_Provided records_
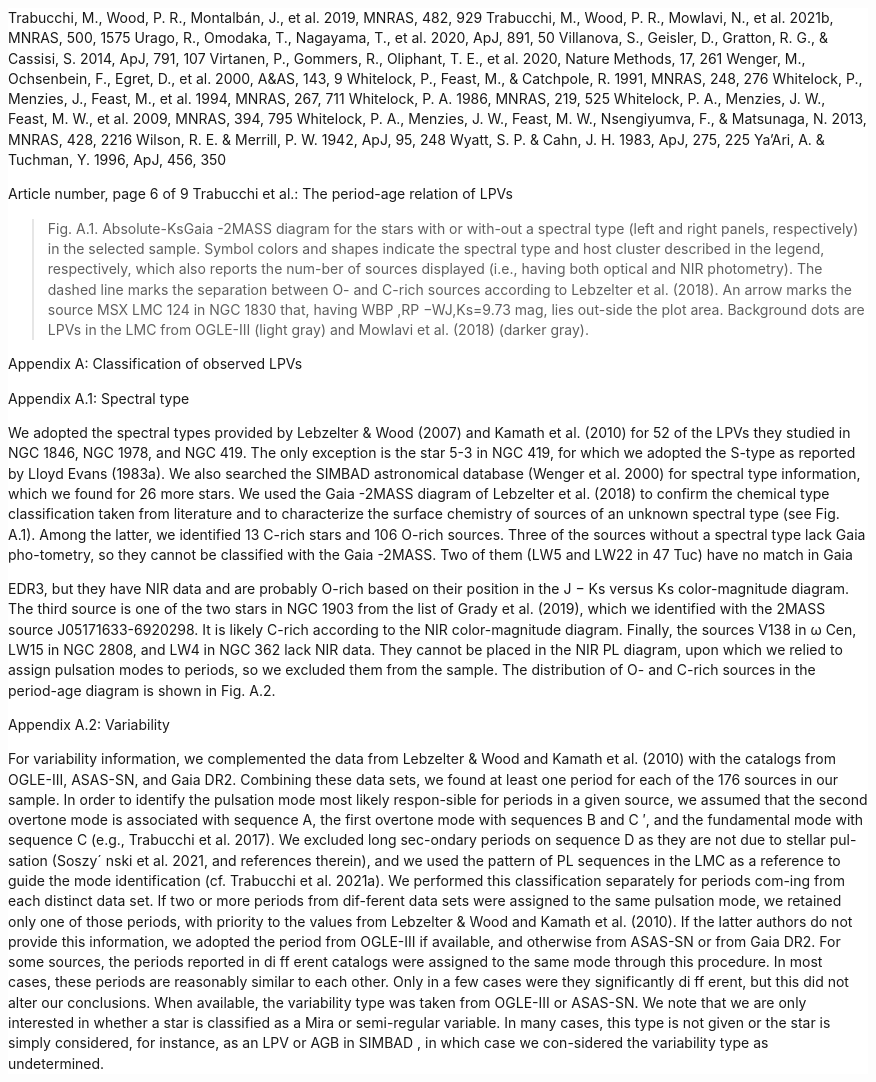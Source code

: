 Trabucchi, M., Wood, P. R., Montalbán, J., et al. 2019, MNRAS, 482, 929 Trabucchi, M., Wood, P. R., Mowlavi, N., et al. 2021b, MNRAS, 500, 1575 Urago, R., Omodaka, T., Nagayama, T., et al. 2020, ApJ, 891, 50 Villanova, S., Geisler, D., Gratton, R. G., & Cassisi, S. 2014, ApJ, 791, 107 Virtanen, P., Gommers, R., Oliphant, T. E., et al. 2020, Nature Methods, 17, 261 Wenger, M., Ochsenbein, F., Egret, D., et al. 2000, A&AS, 143, 9 Whitelock, P., Feast, M., & Catchpole, R. 1991, MNRAS, 248, 276 Whitelock, P., Menzies, J., Feast, M., et al. 1994, MNRAS, 267, 711 Whitelock, P. A. 1986, MNRAS, 219, 525 Whitelock, P. A., Menzies, J. W., Feast, M. W., et al. 2009, MNRAS, 394, 795 Whitelock, P. A., Menzies, J. W., Feast, M. W., Nsengiyumva, F., & Matsunaga, N. 2013, MNRAS, 428, 2216 Wilson, R. E. & Merrill, P. W. 1942, ApJ, 95, 248 Wyatt, S. P. & Cahn, J. H. 1983, ApJ, 275, 225 Ya’Ari, A. & Tuchman, Y. 1996, ApJ, 456, 350 

Article number, page 6 of 9 Trabucchi et al.: The period-age relation of LPVs        

> Fig. A.1. Absolute-KsGaia -2MASS diagram for the stars with or with-out a spectral type (left and right panels, respectively) in the selected sample. Symbol colors and shapes indicate the spectral type and host cluster described in the legend, respectively, which also reports the num-ber of sources displayed (i.e., having both optical and NIR photometry). The dashed line marks the separation between O- and C-rich sources according to Lebzelter et al. (2018). An arrow marks the source MSX LMC 124 in NGC 1830 that, having WBP ,RP −WJ,Ks=9.73 mag, lies out-side the plot area. Background dots are LPVs in the LMC from OGLE-III (light gray) and Mowlavi et al. (2018) (darker gray).

Appendix A: Classification of observed LPVs 

Appendix A.1: Spectral type 

We adopted the spectral types provided by Lebzelter & Wood (2007) and Kamath et al. (2010) for 52 of the LPVs they studied in NGC 1846, NGC 1978, and NGC 419. The only exception is the star 5-3 in NGC 419, for which we adopted the S-type as reported by Lloyd Evans (1983a). We also searched the SIMBAD astronomical database (Wenger et al. 2000) for spectral type information, which we found for 26 more stars. We used the Gaia -2MASS diagram of Lebzelter et al. (2018) to confirm the chemical type classification taken from literature and to characterize the surface chemistry of sources of an unknown spectral type (see Fig. A.1). Among the latter, we identified 13 C-rich stars and 106 O-rich sources. Three of the sources without a spectral type lack Gaia pho-tometry, so they cannot be classified with the Gaia -2MASS. Two of them (LW5 and LW22 in 47 Tuc) have no match in Gaia 

EDR3, but they have NIR data and are probably O-rich based on their position in the J − Ks versus Ks color-magnitude diagram. The third source is one of the two stars in NGC 1903 from the list of Grady et al. (2019), which we identified with the 2MASS source J05171633-6920298. It is likely C-rich according to the NIR color-magnitude diagram. Finally, the sources V138 in ω Cen, LW15 in NGC 2808, and LW4 in NGC 362 lack NIR data. They cannot be placed in the NIR PL diagram, upon which we relied to assign pulsation modes to periods, so we excluded them from the sample. The distribution of O- and C-rich sources in the period-age diagram is shown in Fig. A.2. 

Appendix A.2: Variability 

For variability information, we complemented the data from Lebzelter & Wood and Kamath et al. (2010) with the catalogs from OGLE-III, ASAS-SN, and Gaia DR2. Combining these data sets, we found at least one period for each of the 176 sources in our sample. In order to identify the pulsation mode most likely respon-sible for periods in a given source, we assumed that the second overtone mode is associated with sequence A, the first overtone mode with sequences B and C ′, and the fundamental mode with sequence C (e.g., Trabucchi et al. 2017). We excluded long sec-ondary periods on sequence D as they are not due to stellar pul-sation (Soszy´ nski et al. 2021, and references therein), and we used the pattern of PL sequences in the LMC as a reference to guide the mode identification (cf. Trabucchi et al. 2021a). We performed this classification separately for periods com-ing from each distinct data set. If two or more periods from dif-ferent data sets were assigned to the same pulsation mode, we retained only one of those periods, with priority to the values from Lebzelter & Wood and Kamath et al. (2010). If the latter authors do not provide this information, we adopted the period from OGLE-III if available, and otherwise from ASAS-SN or from Gaia DR2. For some sources, the periods reported in di ff erent catalogs were assigned to the same mode through this procedure. In most cases, these periods are reasonably similar to each other. Only in a few cases were they significantly di ff erent, but this did not alter our conclusions. When available, the variability type was taken from OGLE-III or ASAS-SN. We note that we are only interested in whether a star is classified as a Mira or semi-regular variable. In many cases, this type is not given or the star is simply considered, for instance, as an LPV or AGB in SIMBAD , in which case we con-sidered the variability type as undetermined.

_Exercise requirements_
When you retype the material above, copy each line exactly and drop whatever images appear in it.

_Exercise solution_
Source code

: Trabucchi, M., Wood, P. R., Montalbán, J., et al. 2019, MNRAS, 482, 929 Trabucchi, M., Wood, P. R., Mowlavi, N., et al. 2021b, MNRAS, 500, 1575 Urago, R., Omodaka, T., Nagayama, T., et al. 2020, ApJ, 891, 50 Villanova, S., Geisler, D., Gratton, R. G., & Cassisi, S. 2014, ApJ, 791, 107 Virtanen, P., Gommers, R., Oliphant, T. E., et al. 2020, Nature Methods, 17, 261 Wenger, M., Ochsenbein, F., Egret, D., et al. 2000, A&AS, 143, 9 Whitelock, P., Feast, M., & Catchpole, R. 1991, MNRAS, 248, 276 Whitelock, P., Menzies, J., Feast, M., et al. 1994, MNRAS, 267, 711 Whitelock, P. A. 1986, MNRAS, 219, 525 Whitelock, P. A., Menzies, J. W., Feast, M. W., et al. 2009, MNRAS, 394, 795 Whitelock, P. A., Menzies, J. W., Feast, M. W., Nsengiyumva, F., & Matsunaga, N. 2013, MNRAS, 428, 2216 Wilson, R. E. & Merrill, P. W. 1942, ApJ, 95, 248 Wyatt, S. P. & Cahn, J. H. 1983, ApJ, 275, 225 Ya’Ari, A. & Tuchman, Y. 1996, ApJ, 456, 350 

Article number, page 6 of 9 Trabucchi et al.: The period-age relation of LPVs        

> Fig. A.1. Absolute-KsGaia -2MASS diagram for the stars with or with-out a spectral type (left and right panels, respectively) in the selected sample. Symbol colors and shapes indicate the spectral type and host cluster described in the legend, respectively, which also reports the num-ber of sources displayed (i.e., having both optical and NIR photometry). The dashed line marks the separation between O- and C-rich sources according to Lebzelter et al. (2018). An arrow marks the source MSX LMC 124 in NGC 1830 that, having WBP ,RP −WJ,Ks=9.73 mag, lies out-side the plot area. Background dots are LPVs in the LMC from OGLE-III (light gray) and Mowlavi et al. (2018) (darker gray).

Appendix A: Classification of observed LPVs 

Appendix A.1: Spectral type 

We adopted the spectral types provided by Lebzelter & Wood (2007) and Kamath et al. (2010) for 52 of the LPVs they studied in NGC 1846, NGC 1978, and NGC 419. The only exception is the star 5-3 in NGC 419, for which we adopted the S-type as reported by Lloyd Evans (1983a). We also searched the SIMBAD astronomical database (Wenger et al. 2000) for spectral type information, which we found for 26 more stars. We used the Gaia -2MASS diagram of Lebzelter et al. (2018) to confirm the chemical type classification taken from literature and to characterize the surface chemistry of sources of an unknown spectral type (see Fig. A.1). Among the latter, we identified 13 C-rich stars and 106 O-rich sources. Three of the sources without a spectral type lack Gaia pho-tometry, so they cannot be classified with the Gaia -2MASS. Two of them (LW5 and LW22 in 47 Tuc) have no match in Gaia 

EDR3, but they have NIR data and are probably O-rich based on their position in the J − Ks versus Ks color-magnitude diagram. The third source is one of the two stars in NGC 1903 from the list of Grady et al. (2019), which we identified with the 2MASS source J05171633-6920298. It is likely C-rich according to the NIR color-magnitude diagram. Finally, the sources V138 in ω Cen, LW15 in NGC 2808, and LW4 in NGC 362 lack NIR data. They cannot be placed in the NIR PL diagram, upon which we relied to assign pulsation modes to periods, so we excluded them from the sample. The distribution of O- and C-rich sources in the period-age diagram is shown in Fig. A.2. 

Appendix A.2: Variability 

For variability information, we complemented the data from Lebzelter & Wood and Kamath et al. (2010) with the catalogs from OGLE-III, ASAS-SN, and Gaia DR2. Combining these data sets, we found at least one period for each of the 176 sources in our sample. In order to identify the pulsation mode most likely respon-sible for periods in a given source, we assumed that the second overtone mode is associated with sequence A, the first overtone mode with sequences B and C ′, and the fundamental mode with sequence C (e.g., Trabucchi et al. 2017). We excluded long sec-ondary periods on sequence D as they are not due to stellar pul-sation (Soszy´ nski et al. 2021, and references therein), and we used the pattern of PL sequences in the LMC as a reference to guide the mode identification (cf. Trabucchi et al. 2021a). We performed this classification separately for periods com-ing from each distinct data set. If two or more periods from dif-ferent data sets were assigned to the same pulsation mode, we retained only one of those periods, with priority to the values from Lebzelter & Wood and Kamath et al. (2010). If the latter authors do not provide this information, we adopted the period from OGLE-III if available, and otherwise from ASAS-SN or from Gaia DR2. For some sources, the periods reported in di ff erent catalogs were assigned to the same mode through this procedure. In most cases, these periods are reasonably similar to each other. Only in a few cases were they significantly di ff erent, but this did not alter our conclusions. When available, the variability type was taken from OGLE-III or ASAS-SN. We note that we are only interested in whether a star is classified as a Mira or semi-regular variable. In many cases, this type is not given or the star is simply considered, for instance, as an LPV or AGB in SIMBAD , in which case we con-sidered the variability type as undetermined.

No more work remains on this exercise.